The Australia bush fires, which are still burning and killed three more people this week, have released enough greenhouse gases to double the country's annual greenhouse gas emissions from burning fossil fuels, new scientific estimates show.
Guido van der Werf, who helps maintain the Global Fire Emissions Database, says the fires in New South Wales and Victoria in particular have emitted around 400 million tons of carbon dioxide so far, "pushing country-level estimates for all of 2019 to a new record in the satellite era" of about 900 million tons of carbon dioxide.
The smoke plumes from the fires have circled the globe and have turned glaciers brown in New Zealand, led to reddish sunsets in South America and may have reached Antarctica.
According to the Global Carbon Project, in 2018 Australia emitted 421 million tons of carbon dioxide, making it the 16th-largest emitter worldwide, ranking just above the U.K. Typically, fire-related emissions are not included in annual estimates of a country's emissions, since such pollutants tend to be reabsorbed over time.
In a typical fire year in Australia, large amounts of grasslands burn in sparsely populated areas. The carbon emitted by these fires tends to be reabsorbed during the following wet season.
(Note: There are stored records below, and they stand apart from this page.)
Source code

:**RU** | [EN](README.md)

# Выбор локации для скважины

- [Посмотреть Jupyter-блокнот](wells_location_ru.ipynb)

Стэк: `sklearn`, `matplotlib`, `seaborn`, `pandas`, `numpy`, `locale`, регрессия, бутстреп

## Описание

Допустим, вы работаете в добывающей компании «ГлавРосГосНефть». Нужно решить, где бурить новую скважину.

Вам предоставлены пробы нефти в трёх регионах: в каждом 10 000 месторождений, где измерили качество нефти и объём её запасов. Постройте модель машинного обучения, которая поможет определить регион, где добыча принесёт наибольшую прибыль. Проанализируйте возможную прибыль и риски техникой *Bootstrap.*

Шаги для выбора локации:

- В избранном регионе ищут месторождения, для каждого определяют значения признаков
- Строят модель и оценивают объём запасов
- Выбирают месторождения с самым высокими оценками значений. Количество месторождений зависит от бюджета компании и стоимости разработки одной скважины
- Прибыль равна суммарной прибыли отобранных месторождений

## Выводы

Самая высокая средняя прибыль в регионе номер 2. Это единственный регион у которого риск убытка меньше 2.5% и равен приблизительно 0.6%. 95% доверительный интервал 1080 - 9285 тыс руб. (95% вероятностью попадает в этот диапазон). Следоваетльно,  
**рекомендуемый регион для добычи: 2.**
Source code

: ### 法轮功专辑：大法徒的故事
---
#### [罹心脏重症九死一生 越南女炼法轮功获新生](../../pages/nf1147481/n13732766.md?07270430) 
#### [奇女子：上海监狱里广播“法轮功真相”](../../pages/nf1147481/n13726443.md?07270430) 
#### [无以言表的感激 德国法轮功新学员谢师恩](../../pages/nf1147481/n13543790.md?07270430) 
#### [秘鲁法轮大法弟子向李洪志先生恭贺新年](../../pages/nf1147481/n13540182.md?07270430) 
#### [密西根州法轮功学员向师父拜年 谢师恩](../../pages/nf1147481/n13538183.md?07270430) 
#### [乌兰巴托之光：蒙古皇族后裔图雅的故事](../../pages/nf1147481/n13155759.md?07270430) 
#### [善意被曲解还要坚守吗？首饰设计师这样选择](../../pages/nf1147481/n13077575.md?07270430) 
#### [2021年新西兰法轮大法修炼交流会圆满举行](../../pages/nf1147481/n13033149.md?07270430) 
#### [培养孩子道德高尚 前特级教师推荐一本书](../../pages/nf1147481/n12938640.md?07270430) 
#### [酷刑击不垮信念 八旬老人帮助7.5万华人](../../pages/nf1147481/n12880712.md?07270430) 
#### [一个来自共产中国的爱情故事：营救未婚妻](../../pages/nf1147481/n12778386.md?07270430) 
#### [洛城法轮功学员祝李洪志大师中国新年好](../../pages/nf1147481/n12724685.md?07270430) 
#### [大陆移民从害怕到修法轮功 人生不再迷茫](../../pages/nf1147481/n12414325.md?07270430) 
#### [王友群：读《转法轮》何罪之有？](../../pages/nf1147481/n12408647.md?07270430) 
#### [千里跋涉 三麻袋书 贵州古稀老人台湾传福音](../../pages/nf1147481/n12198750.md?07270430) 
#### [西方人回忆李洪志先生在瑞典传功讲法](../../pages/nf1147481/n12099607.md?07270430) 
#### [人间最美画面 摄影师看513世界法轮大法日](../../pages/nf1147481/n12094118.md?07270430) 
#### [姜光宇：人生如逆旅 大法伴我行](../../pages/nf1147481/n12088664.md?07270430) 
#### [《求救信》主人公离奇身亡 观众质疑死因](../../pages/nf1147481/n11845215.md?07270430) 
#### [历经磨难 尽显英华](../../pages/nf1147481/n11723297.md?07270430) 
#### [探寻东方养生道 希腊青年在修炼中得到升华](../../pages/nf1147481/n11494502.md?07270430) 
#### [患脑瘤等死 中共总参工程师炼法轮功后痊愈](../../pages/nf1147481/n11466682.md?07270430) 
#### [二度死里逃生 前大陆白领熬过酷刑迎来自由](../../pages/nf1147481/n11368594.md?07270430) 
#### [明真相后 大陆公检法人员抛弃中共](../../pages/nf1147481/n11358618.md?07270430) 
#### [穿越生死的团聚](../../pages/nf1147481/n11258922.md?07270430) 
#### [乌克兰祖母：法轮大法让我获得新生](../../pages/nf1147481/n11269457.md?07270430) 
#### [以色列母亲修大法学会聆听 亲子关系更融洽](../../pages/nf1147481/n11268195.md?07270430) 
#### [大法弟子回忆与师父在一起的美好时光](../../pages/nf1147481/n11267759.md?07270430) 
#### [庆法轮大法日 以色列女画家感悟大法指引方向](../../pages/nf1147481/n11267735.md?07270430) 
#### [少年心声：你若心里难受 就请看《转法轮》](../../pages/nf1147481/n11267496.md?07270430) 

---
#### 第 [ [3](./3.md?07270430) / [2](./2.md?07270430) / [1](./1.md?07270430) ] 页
However, this year, vast forest ecosystems that serve as long-term carbon savings accounts, having taken in carbon and stored it in biomass, went up in flames, such as in the Blue Mountains of New South Wales. This carbon was released into the atmosphere during the fires, and it could take decades for the forests to recover to the point where they are net absorbers of such quantities of carbon dioxide once again.
In fact, full recovery may never happen, particularly if more fires burn in these forests in rapid succession, van der Werf noted.
In another indication of the climate change implications of the bush fires, the U.K. Met office said Friday that the Australian fires could account for 1 to 2% of the acceleration in the growth of the global concentration of carbon dioxide in the planet's atmosphere in 2020.
Van der Werf cautioned that the Australia fire emissions estimate comes with "substantial" uncertainties traced mainly to the unprecedented nature of these fires.
Niels Andela, a research scientist at NASA who also works on the fire emissions database, says two independent examinations of greenhouse gas emissions from the 2019-2020 bush fires both reached similar conclusions, bolstering his confidence in the numbers.
More accurate measurements will require information about the ecosystems burned as well as the precise burned area, which takes time to generate.